18 outubro 2018
Vanessa Martins, Lídia Franco, Adelaide Sousa e Ricardo Carriço são os rostos que verá brevemente na televisão. Gravaram a campanha de sensibilização para o cancro da mama no início do mês num desafio proposto pela Liga Portuguesa Contra o Cancro (LPCC).
A SIC Mulher acompanhou as gravações.
“Olhe para elas, olhe por elas”, assim é o mote da campanha da LPCC. Vanessa Martins aceitou o convite está pronta para apelar ao público mais jovem. "Assisti a um caso bastante próximo de uma amiga minha que teve cancro da mama com a minha idade”, disse a autora do projeto ‘Frederica’.

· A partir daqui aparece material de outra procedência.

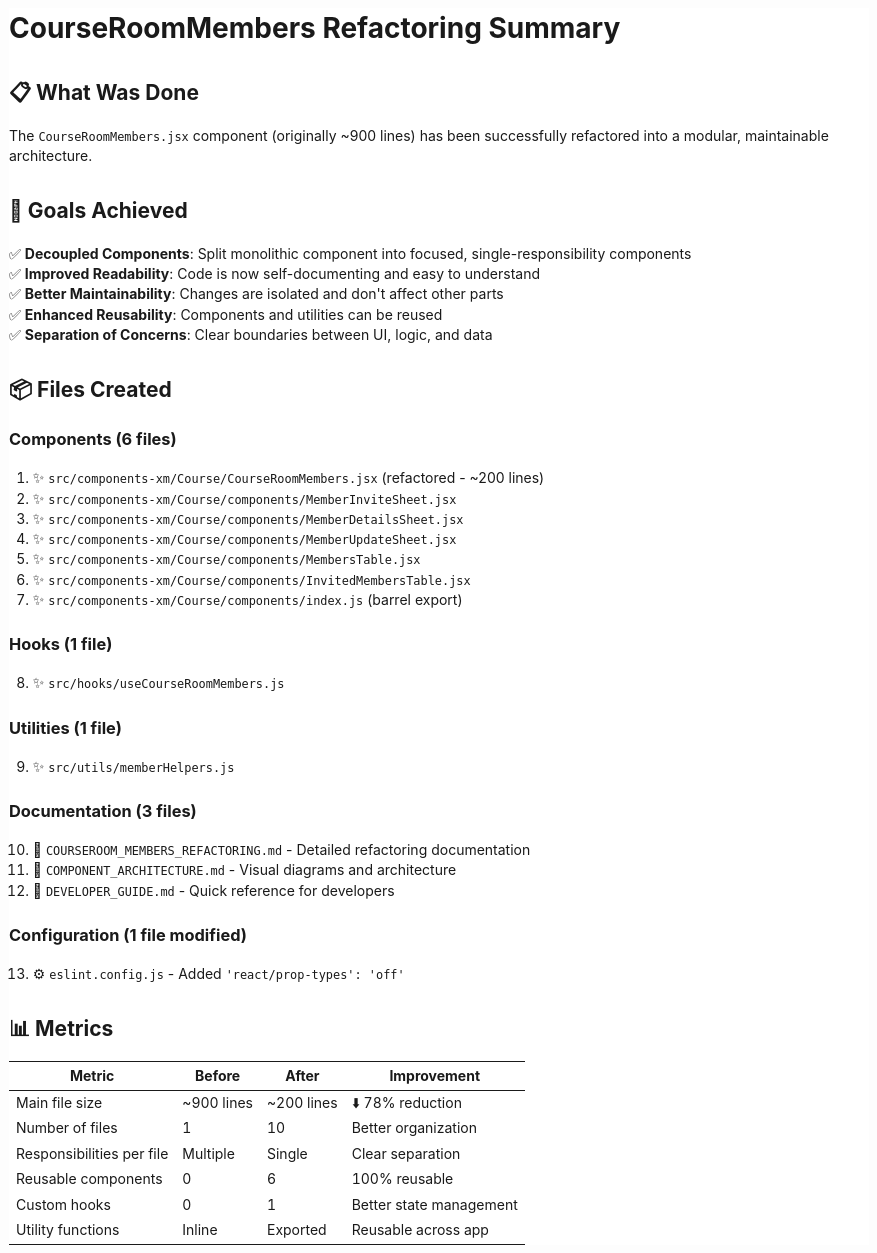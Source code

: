 # CourseRoomMembers Refactoring Summary

## 📋 What Was Done

The `CourseRoomMembers.jsx` component (originally ~900 lines) has been successfully refactored into a modular, maintainable architecture.

## 🎯 Goals Achieved

✅ **Decoupled Components**: Split monolithic component into focused, single-responsibility components  
✅ **Improved Readability**: Code is now self-documenting and easy to understand  
✅ **Better Maintainability**: Changes are isolated and don't affect other parts  
✅ **Enhanced Reusability**: Components and utilities can be reused  
✅ **Separation of Concerns**: Clear boundaries between UI, logic, and data  

## 📦 Files Created

### Components (6 files)
1. ✨ `src/components-xm/Course/CourseRoomMembers.jsx` (refactored - ~200 lines)
2. ✨ `src/components-xm/Course/components/MemberInviteSheet.jsx`
3. ✨ `src/components-xm/Course/components/MemberDetailsSheet.jsx`
4. ✨ `src/components-xm/Course/components/MemberUpdateSheet.jsx`
5. ✨ `src/components-xm/Course/components/MembersTable.jsx`
6. ✨ `src/components-xm/Course/components/InvitedMembersTable.jsx`
7. ✨ `src/components-xm/Course/components/index.js` (barrel export)

### Hooks (1 file)
8. ✨ `src/hooks/useCourseRoomMembers.js`

### Utilities (1 file)
9. ✨ `src/utils/memberHelpers.js`

### Documentation (3 files)
10. 📄 `COURSEROOM_MEMBERS_REFACTORING.md` - Detailed refactoring documentation
11. 📄 `COMPONENT_ARCHITECTURE.md` - Visual diagrams and architecture
12. 📄 `DEVELOPER_GUIDE.md` - Quick reference for developers

### Configuration (1 file modified)
13. ⚙️ `eslint.config.js` - Added `'react/prop-types': 'off'`

## 📊 Metrics

| Metric | Before | After | Improvement |
|--------|--------|-------|-------------|
| Main file size | ~900 lines | ~200 lines | ⬇️ 78% reduction |
| Number of files | 1 | 10 | Better organization |
| Responsibilities per file | Multiple | Single | Clear separation |
| Reusable components | 0 | 6 | 100% reusable |
| Custom hooks | 0 | 1 | Better state management |
| Utility functions | Inline | Exported | Reusable across app |

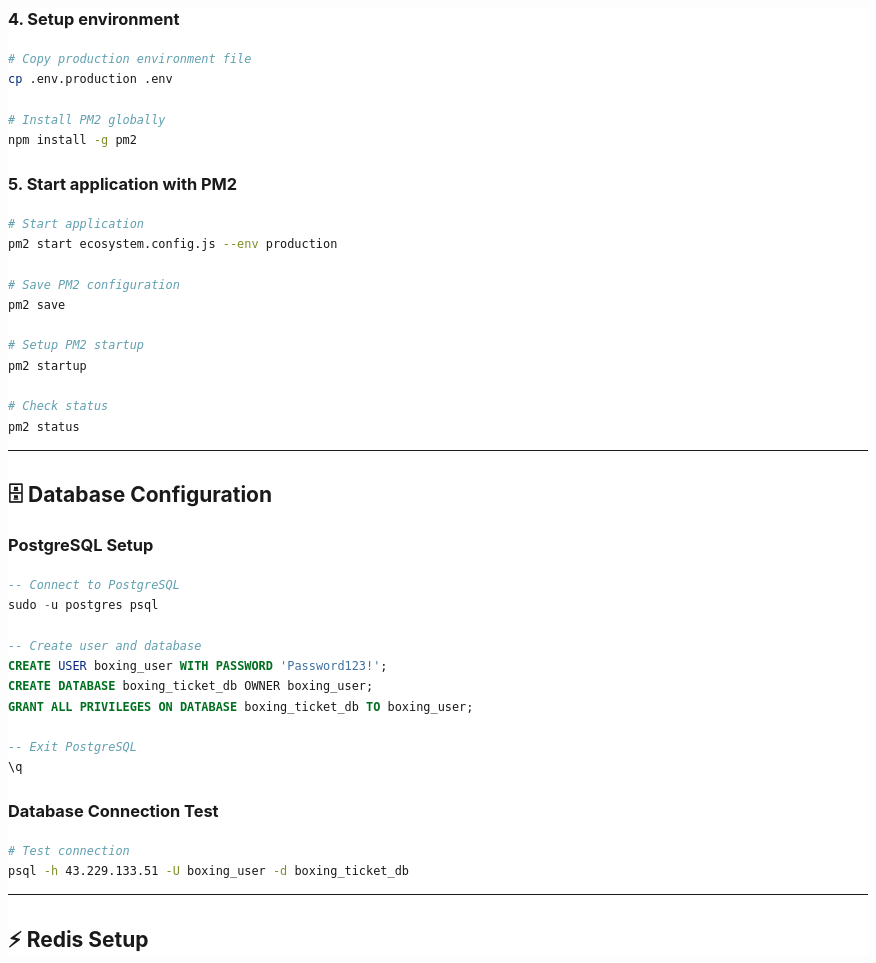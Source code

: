 ### 4. Setup environment
```bash
# Copy production environment file
cp .env.production .env

# Install PM2 globally
npm install -g pm2
```

### 5. Start application with PM2
```bash
# Start application
pm2 start ecosystem.config.js --env production

# Save PM2 configuration
pm2 save

# Setup PM2 startup
pm2 startup

# Check status
pm2 status
```

---

## 🗄️ **Database Configuration**

### PostgreSQL Setup
```sql
-- Connect to PostgreSQL
sudo -u postgres psql

-- Create user and database
CREATE USER boxing_user WITH PASSWORD 'Password123!';
CREATE DATABASE boxing_ticket_db OWNER boxing_user;
GRANT ALL PRIVILEGES ON DATABASE boxing_ticket_db TO boxing_user;

-- Exit PostgreSQL
\q
```

### Database Connection Test
```bash
# Test connection
psql -h 43.229.133.51 -U boxing_user -d boxing_ticket_db
```

---

## ⚡ **Redis Setup**
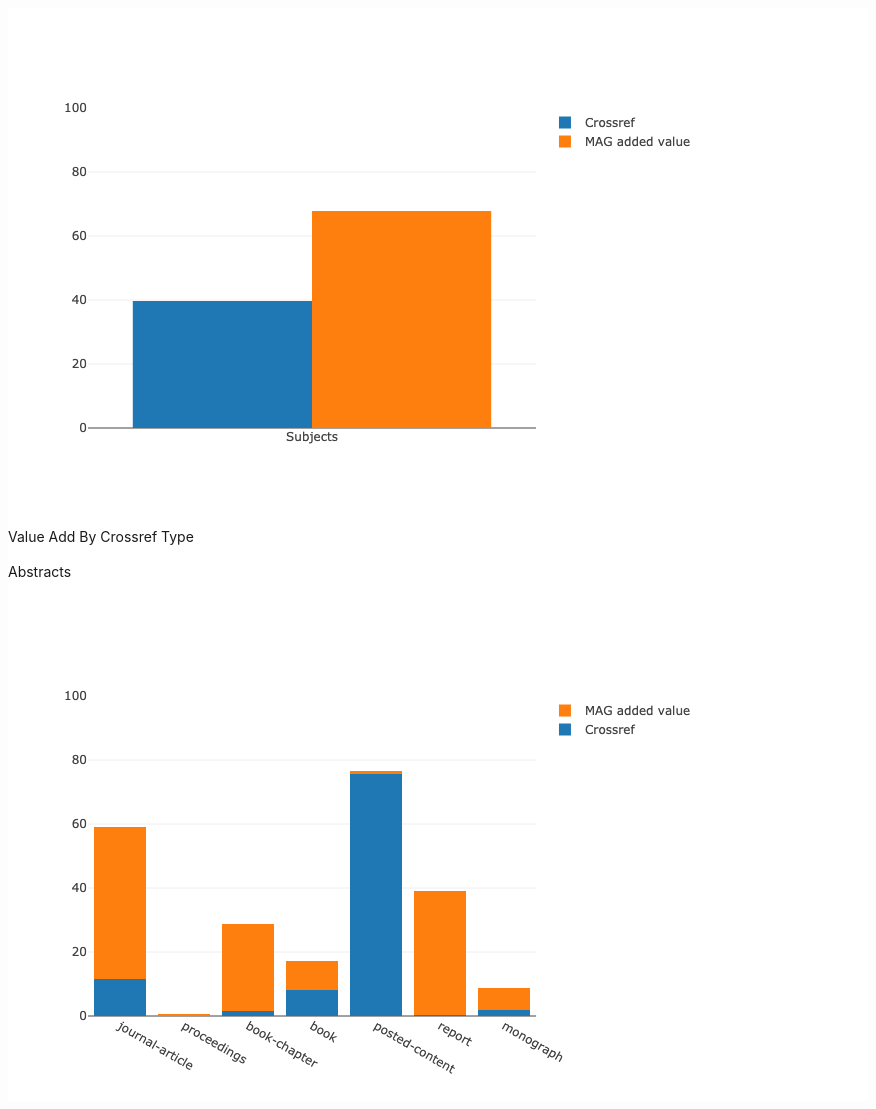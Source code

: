 ![](value_add_subject_2020_only.png)

Value Add By Crossref Type

Abstracts

![](abstracts_by_cr_type.png)

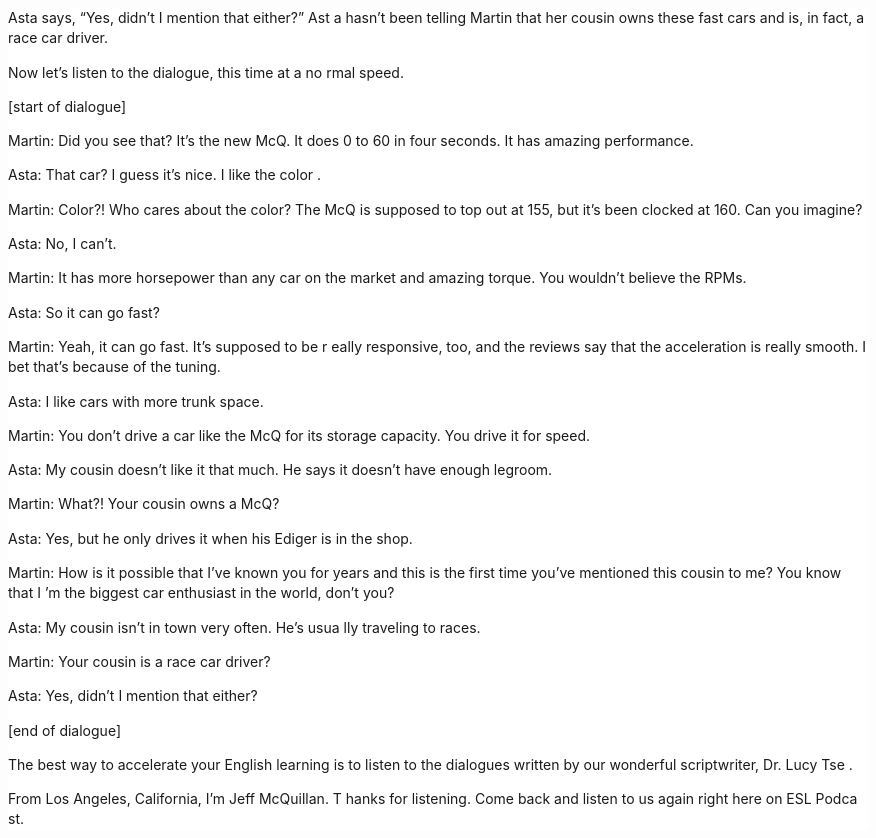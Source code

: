 Asta says, “Yes, didn’t I mention that either?” Ast a hasn’t been telling Martin that her cousin owns these fast cars and is, in fact, a race car driver.  

Now let’s listen to the dialogue, this time at a no rmal speed. 

[start of dialogue] 

 Martin: Did you see that? It’s the new McQ. It does  0 to 60 in four seconds. It has amazing performance. 

Asta: That car? I guess it’s nice. I like the color . 

Martin: Color?! Who cares about the color? The McQ is supposed to top out at 155, but it’s been clocked at 160. Can you imagine?  

Asta: No, I can’t. 

Martin: It has more horsepower than any car on the market and amazing torque. You wouldn’t believe the RPMs. 

Asta: So it can go fast?  

Martin: Yeah, it can go fast. It’s supposed to be r eally responsive, too, and the reviews say that the acceleration is really smooth.  I bet that’s because of the tuning.  

Asta: I like cars with more trunk space. 

Martin: You don’t drive a car like the McQ for its storage capacity. You drive it for speed.  

Asta: My cousin doesn’t like it that much. He says it doesn’t have enough legroom. 

Martin: What?! Your cousin owns a McQ? 

Asta: Yes, but he only drives it when his Ediger is  in the shop. 

Martin: How is it possible that I’ve known you for years and this is the first time you’ve mentioned this cousin to me? You know that I ’m the biggest car enthusiast in the world, don’t you? 

Asta: My cousin isn’t in town very often. He’s usua lly traveling to races. 

Martin: Your cousin is a race car driver? 

Asta: Yes, didn’t I mention that either? 

[end of dialogue]  

 The best way to accelerate your English learning is  to listen to the dialogues written by our wonderful scriptwriter, Dr. Lucy Tse .  

From Los Angeles, California, I’m Jeff McQuillan. T hanks for listening. Come back and listen to us again right here on ESL Podca st.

Consciente da importância de um diagnóstico precoce, Vanessa Martins não deixa os exames para depois. “Eu tenho prótese mamária e acabo por fazer sempre uma ecografia mamária, até para saber como está a evolução. O rastreio de meio em meio ano até porque tenho um nódulo; é uma questão de ir controlando”, reafirma.
"A causa do cancro da mama é minha também"
"A causa do cancro da mama é minha também. Não por já ter passado por ela, mas porque tenho um projeto com o meu marido [o fotógrafo Tracy Richardson] chamado ‘Mulheres Guerreiras’”, diz Adelaide Sousa. Trata-se de uma exposição fotográfica itinerante com o testemunho de 11 mulheres que venceram o cancro da mama. O número médio de mulheres por dia que recebe essa notícia.
A apresentadora, que se afastou temporariamente da televisão, mostrou-se otimista com os atuais avanços no tratamento da doença. Mas como devemos apoiar um homem ou mulher com cancro da mama? “A resposta não é única, mas é uma a oportunidade para conhecer aquela pessoa e entender o que ela precisa naquele momento. É uma mensagem de texto? Ás vezes sabe bem para quem está longe. É fazer-lhe um bolo, uma surpresa. Entender a linguagem não verbal”, explica.
Só se estivesse em Hollywood a gravar com Spielberg...
Só se estivesse em Hollywood a gravar com Spielberg é que Lídia Franco recusaria o pedido da Liga Portuguesa Contra o Cancro. “Fico honrada por se terem lembrado de mim”, diz. A atriz, que interpretou recentemente uma personagem com cancro quer espalhar a mensagem. “ Se o nosso trabalho é respeitado e acreditam nele , quem sabe se não acreditarão mais quando fazemos estes apelos”, conta.
Ricardo Carriço é o rosto masculino da campanha. Menos de 1% de todos os cancros da mama surgem no homem e o risco de se ser diagnosticado ao longo da vida é de 1 em cada 1000. Ainda assim é importante reforçar a necessidade de estarem atentos aos sinais do próprio corpo, como manterem uma postura ativa nos sinais de alarme na mulher.
Segundo Humberto Lourenço da LPCC, os médicos de família já começam a pedir uma mamografia anual ou bianual a mulheres a partir dos 40 anos. Já o rastreio organizado está vai dos 50 aos 69 anos, entrando de acordo com as ‘guidelines’ internacionais.